Lyra Razanadrakoto1,2,*, Françoise Cormier3,4,5,*, Vanessa Laurienté1,2, Elisabetta Dondi1,2, Laura Gardano1,2, Shulamit Katzav6, Lionel Guittat1,2 and Nadine Varin-Blank1,2

1 INSERM, UMR 978, Bobigny, France

2 PRES SPC, Labex Inflamex, Université Paris 13, UFR SMBH, Bobigny, France

3 INSERM, UMR 1016, Institut Cochin, Paris, France

4 CNRS, UMR 8104, Paris, France

5 PRES SPC, Université Paris Descartes, Paris, France

6 The Hebrew University/ Hadassah Medical School, Jerusalem, Israel

* These authors share co-first authorship

Correspondence:

Nadine Varin-Blank, email:

Lionel Guittat, email:

Keywords: Vav1, β-catenin, Rac GTPase, Src-homology domains, adhesion complex, tumorigenesis

Received: May 14, 2014 Accepted: October 23, 2014 Published: February 10, 2015

Abstract

Vav family members function as remarkable scaffold proteins that exhibit both GDP/GTP exchange activity for Rho/Rac GTPases and numerous protein-protein interactions via three adaptor Src-homology domains. The exchange activity is under the unique regulation by phosphorylation of tyrosine residues hidden by intra-molecular interactions. Deletion of the autoinhibitory N-terminal region results in an oncogenic protein, onco-Vav, leading to a potent activation of Rac GTPases whereas the proto-oncogene barely leads to transformation.

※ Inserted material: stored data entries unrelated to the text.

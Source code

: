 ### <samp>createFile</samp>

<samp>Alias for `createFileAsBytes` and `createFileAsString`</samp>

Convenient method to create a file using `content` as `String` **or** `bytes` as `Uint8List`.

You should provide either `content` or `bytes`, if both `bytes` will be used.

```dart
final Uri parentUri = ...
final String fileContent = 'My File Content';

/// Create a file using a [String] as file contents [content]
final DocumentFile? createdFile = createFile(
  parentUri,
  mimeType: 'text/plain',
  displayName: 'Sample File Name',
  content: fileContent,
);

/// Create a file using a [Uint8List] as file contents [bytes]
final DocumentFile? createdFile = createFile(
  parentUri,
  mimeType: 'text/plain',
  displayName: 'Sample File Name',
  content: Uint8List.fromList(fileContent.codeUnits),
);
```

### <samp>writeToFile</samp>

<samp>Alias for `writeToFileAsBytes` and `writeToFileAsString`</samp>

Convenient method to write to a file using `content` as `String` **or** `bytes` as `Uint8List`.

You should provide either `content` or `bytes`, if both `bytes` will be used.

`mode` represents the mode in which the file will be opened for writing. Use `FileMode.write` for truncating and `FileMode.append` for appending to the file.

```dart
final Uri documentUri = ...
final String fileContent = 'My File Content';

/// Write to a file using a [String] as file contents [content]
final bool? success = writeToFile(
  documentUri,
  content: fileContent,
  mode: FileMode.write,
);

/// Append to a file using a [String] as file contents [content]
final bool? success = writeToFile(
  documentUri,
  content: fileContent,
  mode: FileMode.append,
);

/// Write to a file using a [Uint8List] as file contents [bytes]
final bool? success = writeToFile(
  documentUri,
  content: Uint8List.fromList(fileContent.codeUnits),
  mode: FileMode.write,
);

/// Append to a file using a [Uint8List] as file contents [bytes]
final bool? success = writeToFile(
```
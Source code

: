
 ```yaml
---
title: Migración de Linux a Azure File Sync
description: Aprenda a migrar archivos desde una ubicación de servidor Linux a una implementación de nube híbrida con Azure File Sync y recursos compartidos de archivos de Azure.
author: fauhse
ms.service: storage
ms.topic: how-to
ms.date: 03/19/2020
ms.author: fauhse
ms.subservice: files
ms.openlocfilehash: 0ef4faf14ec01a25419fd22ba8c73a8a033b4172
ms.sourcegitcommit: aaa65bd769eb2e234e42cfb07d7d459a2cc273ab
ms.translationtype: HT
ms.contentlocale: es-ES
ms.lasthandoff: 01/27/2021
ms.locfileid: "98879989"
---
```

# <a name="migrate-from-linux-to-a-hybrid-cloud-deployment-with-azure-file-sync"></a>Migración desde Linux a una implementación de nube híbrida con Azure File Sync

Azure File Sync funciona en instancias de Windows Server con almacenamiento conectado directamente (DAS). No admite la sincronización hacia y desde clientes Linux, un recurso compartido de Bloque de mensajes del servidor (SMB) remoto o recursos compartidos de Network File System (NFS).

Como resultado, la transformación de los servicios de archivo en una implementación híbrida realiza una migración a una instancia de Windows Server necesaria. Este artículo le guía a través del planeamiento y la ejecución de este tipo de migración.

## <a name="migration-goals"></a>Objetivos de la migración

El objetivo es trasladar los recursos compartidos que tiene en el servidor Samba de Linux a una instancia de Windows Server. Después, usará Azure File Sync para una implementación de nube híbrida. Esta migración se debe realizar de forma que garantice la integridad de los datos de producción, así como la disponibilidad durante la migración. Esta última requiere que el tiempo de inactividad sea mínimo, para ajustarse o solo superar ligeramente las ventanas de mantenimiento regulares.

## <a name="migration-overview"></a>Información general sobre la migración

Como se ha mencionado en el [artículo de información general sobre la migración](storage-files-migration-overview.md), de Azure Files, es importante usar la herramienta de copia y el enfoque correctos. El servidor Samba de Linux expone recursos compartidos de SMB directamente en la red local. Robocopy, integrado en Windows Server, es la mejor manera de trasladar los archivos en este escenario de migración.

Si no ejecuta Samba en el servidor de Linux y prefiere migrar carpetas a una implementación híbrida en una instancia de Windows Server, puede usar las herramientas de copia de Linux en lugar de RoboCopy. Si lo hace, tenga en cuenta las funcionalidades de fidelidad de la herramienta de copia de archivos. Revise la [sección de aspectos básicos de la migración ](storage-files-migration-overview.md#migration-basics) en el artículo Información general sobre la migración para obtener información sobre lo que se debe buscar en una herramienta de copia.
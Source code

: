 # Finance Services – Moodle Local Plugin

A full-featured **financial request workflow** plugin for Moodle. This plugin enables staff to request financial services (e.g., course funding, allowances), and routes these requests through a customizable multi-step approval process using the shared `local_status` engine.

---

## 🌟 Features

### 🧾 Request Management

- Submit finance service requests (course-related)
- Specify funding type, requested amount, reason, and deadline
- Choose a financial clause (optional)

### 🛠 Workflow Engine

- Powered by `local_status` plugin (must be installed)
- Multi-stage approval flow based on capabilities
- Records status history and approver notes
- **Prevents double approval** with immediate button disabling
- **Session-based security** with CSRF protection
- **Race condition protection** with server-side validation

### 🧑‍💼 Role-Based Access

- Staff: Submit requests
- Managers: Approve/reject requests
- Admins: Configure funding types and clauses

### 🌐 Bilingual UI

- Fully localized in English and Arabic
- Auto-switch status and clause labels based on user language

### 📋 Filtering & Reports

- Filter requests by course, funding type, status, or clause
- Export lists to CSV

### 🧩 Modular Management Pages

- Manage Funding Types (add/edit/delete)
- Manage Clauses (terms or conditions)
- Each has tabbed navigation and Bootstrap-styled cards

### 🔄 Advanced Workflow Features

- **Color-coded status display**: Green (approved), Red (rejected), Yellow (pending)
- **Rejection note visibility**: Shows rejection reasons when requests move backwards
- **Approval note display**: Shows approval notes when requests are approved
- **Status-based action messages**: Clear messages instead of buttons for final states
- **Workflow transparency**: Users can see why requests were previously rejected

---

Substitution of conserved residues of the SH2-SH3 adaptor region in onco-Vav reverses oncogenicity. While a unique substitution D797N did not affect transformation induced by onco-Vav, we demonstrate that this single substitution leads to transformation in the Vav1 proto-oncogene highlighting the pivotal role of the adaptor region. Moreover, we identified the cell junction protein β-catenin as a new Vav1 interacting partner. We show that the oncogenicity of activated Vav1 proto-oncogene is associated with a non-degradative phosphorylation of β-catenin at residues important for its functions and its redistribution along the cell membrane in fibroblasts. In addition, a similar interaction is evidenced in epithelial lung cancer cells expressing ectopically Vav1. In these cells, Vav1 is also involved in the modulation of β-catenin phosphorylation. Altogether, our data highlight that only a single mutation in the proto-oncogene Vav1 enhances tumorigenicity.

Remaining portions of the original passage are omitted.